- **What you are asked to do**
Bring together all lines from the listing below that contain the string "website".

Dataset records START

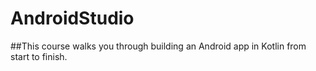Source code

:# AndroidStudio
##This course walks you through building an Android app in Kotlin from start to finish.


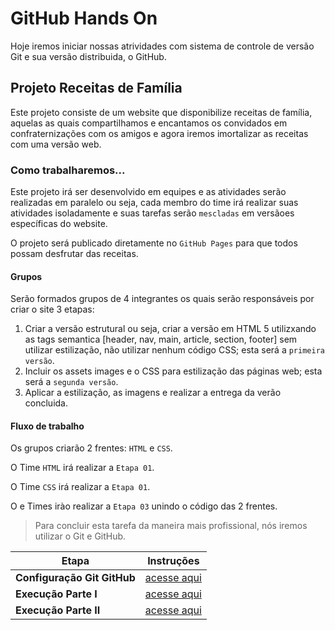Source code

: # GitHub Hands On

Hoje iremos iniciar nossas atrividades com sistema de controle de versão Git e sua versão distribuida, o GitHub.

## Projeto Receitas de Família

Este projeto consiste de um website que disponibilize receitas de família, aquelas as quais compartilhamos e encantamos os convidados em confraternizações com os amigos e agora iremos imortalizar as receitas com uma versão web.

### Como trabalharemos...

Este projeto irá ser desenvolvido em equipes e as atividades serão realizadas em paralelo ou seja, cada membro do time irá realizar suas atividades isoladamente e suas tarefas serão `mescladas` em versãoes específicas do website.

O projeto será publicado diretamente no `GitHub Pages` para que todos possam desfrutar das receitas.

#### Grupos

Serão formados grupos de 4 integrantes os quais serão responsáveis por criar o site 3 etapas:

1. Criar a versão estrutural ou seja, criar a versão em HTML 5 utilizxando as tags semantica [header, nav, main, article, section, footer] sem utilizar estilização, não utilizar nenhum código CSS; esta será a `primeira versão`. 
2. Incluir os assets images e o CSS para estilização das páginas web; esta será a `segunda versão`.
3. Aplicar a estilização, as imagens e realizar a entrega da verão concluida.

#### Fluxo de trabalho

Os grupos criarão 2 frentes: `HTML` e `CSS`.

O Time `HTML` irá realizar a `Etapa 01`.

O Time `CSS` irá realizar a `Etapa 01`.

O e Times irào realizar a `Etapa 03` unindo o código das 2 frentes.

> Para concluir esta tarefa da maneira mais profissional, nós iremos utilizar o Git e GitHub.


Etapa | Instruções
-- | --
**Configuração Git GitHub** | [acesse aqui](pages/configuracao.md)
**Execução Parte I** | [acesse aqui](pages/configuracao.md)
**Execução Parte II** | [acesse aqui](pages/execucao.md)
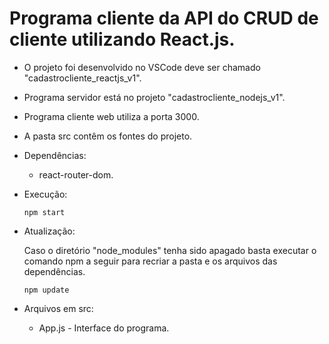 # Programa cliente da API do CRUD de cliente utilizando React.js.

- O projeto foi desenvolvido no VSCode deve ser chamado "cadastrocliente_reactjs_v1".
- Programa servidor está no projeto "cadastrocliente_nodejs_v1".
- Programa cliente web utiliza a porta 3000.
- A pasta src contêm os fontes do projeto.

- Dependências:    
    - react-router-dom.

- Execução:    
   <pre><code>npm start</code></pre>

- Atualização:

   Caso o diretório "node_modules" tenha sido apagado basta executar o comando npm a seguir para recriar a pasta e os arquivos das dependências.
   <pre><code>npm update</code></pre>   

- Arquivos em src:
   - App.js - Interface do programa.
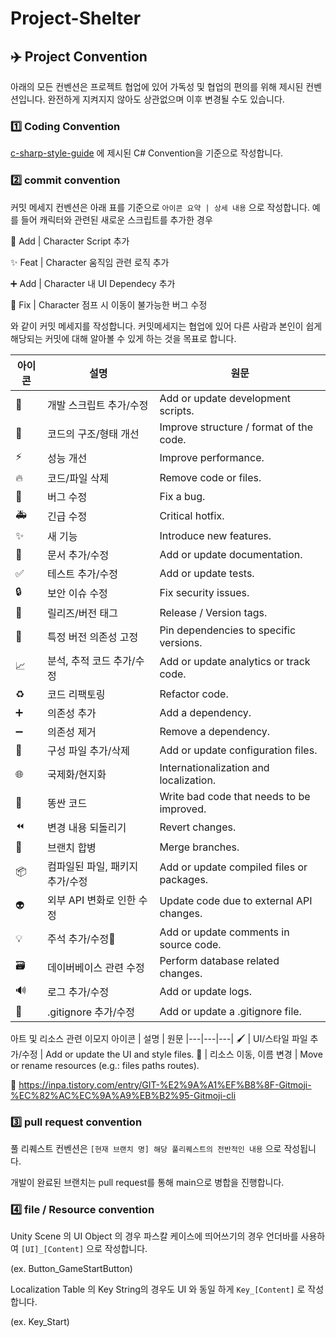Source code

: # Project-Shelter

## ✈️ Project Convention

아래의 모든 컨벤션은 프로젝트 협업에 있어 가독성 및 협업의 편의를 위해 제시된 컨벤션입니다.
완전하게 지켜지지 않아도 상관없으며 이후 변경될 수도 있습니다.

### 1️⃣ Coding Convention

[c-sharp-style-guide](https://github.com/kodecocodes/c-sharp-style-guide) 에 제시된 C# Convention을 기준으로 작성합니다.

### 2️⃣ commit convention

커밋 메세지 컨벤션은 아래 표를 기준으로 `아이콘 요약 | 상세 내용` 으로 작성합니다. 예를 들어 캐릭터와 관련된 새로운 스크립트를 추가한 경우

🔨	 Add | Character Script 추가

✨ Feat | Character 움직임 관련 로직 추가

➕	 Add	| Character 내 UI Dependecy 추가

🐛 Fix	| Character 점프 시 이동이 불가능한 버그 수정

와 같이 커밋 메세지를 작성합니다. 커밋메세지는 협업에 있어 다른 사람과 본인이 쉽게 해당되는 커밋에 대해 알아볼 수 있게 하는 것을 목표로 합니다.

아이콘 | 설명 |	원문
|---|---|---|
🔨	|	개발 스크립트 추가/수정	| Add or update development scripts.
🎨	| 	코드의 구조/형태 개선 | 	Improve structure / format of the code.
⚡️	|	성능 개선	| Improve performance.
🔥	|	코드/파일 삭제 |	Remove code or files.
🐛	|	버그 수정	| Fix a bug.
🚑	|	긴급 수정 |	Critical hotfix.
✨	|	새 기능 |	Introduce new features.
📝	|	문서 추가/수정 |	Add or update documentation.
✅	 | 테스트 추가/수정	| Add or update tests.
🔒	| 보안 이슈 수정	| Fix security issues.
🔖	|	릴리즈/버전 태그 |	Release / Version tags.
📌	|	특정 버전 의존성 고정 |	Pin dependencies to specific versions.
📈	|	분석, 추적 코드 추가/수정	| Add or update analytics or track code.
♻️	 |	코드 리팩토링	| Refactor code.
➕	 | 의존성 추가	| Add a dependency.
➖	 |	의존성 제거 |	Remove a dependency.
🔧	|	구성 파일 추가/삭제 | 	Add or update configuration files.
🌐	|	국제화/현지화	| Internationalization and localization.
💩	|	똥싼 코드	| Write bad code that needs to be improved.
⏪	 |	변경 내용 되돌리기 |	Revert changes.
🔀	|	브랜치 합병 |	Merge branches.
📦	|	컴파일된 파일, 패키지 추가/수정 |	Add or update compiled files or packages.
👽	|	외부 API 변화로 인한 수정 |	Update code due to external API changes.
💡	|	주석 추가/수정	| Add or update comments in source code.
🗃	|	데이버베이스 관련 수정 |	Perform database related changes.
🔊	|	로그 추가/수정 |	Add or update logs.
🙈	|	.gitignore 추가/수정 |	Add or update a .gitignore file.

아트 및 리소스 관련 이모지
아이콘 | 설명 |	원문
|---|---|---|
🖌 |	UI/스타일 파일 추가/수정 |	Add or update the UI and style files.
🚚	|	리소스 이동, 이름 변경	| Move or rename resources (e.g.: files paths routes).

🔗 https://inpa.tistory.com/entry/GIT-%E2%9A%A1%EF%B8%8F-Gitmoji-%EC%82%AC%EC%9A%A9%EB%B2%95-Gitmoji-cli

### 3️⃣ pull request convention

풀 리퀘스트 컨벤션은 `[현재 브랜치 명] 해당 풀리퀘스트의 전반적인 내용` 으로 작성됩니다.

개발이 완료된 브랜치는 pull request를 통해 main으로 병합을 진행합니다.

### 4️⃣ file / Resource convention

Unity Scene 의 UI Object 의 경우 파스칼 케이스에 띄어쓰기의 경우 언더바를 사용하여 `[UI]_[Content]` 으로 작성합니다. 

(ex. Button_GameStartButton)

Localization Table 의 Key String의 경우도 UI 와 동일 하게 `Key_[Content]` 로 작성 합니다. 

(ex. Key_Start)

Dataset records END

- **Your response**
Este projeto consiste de um website que disponibilize receitas de família, aquelas as quais compartilhamos e encantamos os convidados em confraternizações com os amigos e agora iremos imortalizar as receitas com uma versão web.
Este projeto irá ser desenvolvido em equipes e as atividades serão realizadas em paralelo ou seja, cada membro do time irá realizar suas atividades isoladamente e suas tarefas serão `mescladas` em versãoes específicas do website.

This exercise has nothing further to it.